> _Problem to work on_
Return every line of the data below that includes the string "drwxr".

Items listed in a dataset
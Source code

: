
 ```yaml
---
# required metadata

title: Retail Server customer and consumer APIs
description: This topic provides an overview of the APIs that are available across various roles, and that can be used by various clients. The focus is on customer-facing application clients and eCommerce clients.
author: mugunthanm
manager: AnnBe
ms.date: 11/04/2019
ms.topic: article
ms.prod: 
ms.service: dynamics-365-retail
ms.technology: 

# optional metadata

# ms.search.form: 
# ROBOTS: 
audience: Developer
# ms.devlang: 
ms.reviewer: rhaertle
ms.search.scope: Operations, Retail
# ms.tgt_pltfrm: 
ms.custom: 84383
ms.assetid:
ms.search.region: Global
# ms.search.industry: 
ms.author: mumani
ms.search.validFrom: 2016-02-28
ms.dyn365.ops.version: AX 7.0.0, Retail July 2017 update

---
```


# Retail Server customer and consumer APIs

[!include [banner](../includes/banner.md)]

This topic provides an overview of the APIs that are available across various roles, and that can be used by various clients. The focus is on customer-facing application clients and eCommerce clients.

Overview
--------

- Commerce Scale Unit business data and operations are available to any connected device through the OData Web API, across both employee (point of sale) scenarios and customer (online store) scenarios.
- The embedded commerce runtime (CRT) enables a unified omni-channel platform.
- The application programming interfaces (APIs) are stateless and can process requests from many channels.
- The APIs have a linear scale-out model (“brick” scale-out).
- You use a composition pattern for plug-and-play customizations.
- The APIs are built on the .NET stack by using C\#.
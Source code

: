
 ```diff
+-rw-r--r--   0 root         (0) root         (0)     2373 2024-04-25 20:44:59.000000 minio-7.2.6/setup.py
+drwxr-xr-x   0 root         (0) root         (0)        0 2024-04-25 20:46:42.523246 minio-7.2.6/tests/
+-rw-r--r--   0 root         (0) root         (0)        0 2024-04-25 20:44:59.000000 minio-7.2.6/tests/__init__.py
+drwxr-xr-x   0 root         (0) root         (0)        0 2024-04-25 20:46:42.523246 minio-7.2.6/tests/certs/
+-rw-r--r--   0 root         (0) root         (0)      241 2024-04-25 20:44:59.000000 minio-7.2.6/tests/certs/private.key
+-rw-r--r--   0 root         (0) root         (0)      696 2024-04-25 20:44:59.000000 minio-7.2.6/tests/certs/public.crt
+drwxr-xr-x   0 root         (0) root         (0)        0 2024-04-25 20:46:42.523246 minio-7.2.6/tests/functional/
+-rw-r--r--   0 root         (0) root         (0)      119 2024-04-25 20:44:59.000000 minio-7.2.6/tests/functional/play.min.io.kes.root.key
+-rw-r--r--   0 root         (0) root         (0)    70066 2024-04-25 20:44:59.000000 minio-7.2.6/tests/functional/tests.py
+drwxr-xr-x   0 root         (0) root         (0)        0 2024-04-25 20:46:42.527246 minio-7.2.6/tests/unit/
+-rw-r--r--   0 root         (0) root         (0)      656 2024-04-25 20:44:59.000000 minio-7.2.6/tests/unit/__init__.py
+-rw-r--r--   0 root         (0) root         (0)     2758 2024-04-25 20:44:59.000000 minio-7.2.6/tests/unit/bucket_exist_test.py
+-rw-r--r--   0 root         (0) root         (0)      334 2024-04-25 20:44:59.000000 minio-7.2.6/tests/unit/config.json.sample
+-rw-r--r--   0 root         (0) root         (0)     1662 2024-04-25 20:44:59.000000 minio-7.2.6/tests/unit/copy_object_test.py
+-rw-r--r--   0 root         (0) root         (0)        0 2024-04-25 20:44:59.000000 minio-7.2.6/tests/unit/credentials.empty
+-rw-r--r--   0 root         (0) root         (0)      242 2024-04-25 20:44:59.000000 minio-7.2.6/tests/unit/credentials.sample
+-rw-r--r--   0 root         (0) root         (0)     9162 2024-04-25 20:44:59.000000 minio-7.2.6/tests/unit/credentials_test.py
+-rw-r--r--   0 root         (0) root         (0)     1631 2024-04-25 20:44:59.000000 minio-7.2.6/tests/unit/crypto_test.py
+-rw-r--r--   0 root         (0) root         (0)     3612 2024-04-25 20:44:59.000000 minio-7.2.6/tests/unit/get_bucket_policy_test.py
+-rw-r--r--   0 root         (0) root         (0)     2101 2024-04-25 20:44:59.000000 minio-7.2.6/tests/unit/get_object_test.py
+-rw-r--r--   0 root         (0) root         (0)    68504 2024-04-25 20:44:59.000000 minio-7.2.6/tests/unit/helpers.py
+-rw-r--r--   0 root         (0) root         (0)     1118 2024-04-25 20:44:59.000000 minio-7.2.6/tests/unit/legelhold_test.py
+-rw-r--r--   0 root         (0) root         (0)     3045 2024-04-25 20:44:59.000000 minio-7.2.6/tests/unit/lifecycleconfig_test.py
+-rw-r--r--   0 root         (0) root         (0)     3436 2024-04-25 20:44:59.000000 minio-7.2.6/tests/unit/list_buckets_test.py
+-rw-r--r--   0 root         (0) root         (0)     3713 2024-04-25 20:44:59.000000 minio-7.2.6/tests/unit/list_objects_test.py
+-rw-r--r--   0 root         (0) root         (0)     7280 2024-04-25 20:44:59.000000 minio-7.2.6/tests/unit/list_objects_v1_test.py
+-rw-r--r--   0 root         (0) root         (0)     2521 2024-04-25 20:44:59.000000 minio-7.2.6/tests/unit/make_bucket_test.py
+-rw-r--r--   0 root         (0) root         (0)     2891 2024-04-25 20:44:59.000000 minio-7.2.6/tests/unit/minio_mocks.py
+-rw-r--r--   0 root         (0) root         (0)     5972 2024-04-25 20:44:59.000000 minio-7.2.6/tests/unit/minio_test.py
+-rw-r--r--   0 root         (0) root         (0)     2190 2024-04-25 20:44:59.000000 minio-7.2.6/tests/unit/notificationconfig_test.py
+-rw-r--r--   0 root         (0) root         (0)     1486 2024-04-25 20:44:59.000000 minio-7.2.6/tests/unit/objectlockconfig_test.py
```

> _Answer to this problem_
+drwxr-xr-x   0 root         (0) root         (0)        0 2024-04-25 20:46:42.523246 minio-7.2.6/tests/
+drwxr-xr-x   0 root         (0) root         (0)        0 2024-04-25 20:46:42.523246 minio-7.2.6/tests/certs/
+drwxr-xr-x   0 root         (0) root         (0)        0 2024-04-25 20:46:42.523246 minio-7.2.6/tests/functional/
+drwxr-xr-x   0 root         (0) root         (0)        0 2024-04-25 20:46:42.527246 minio-7.2.6/tests/unit/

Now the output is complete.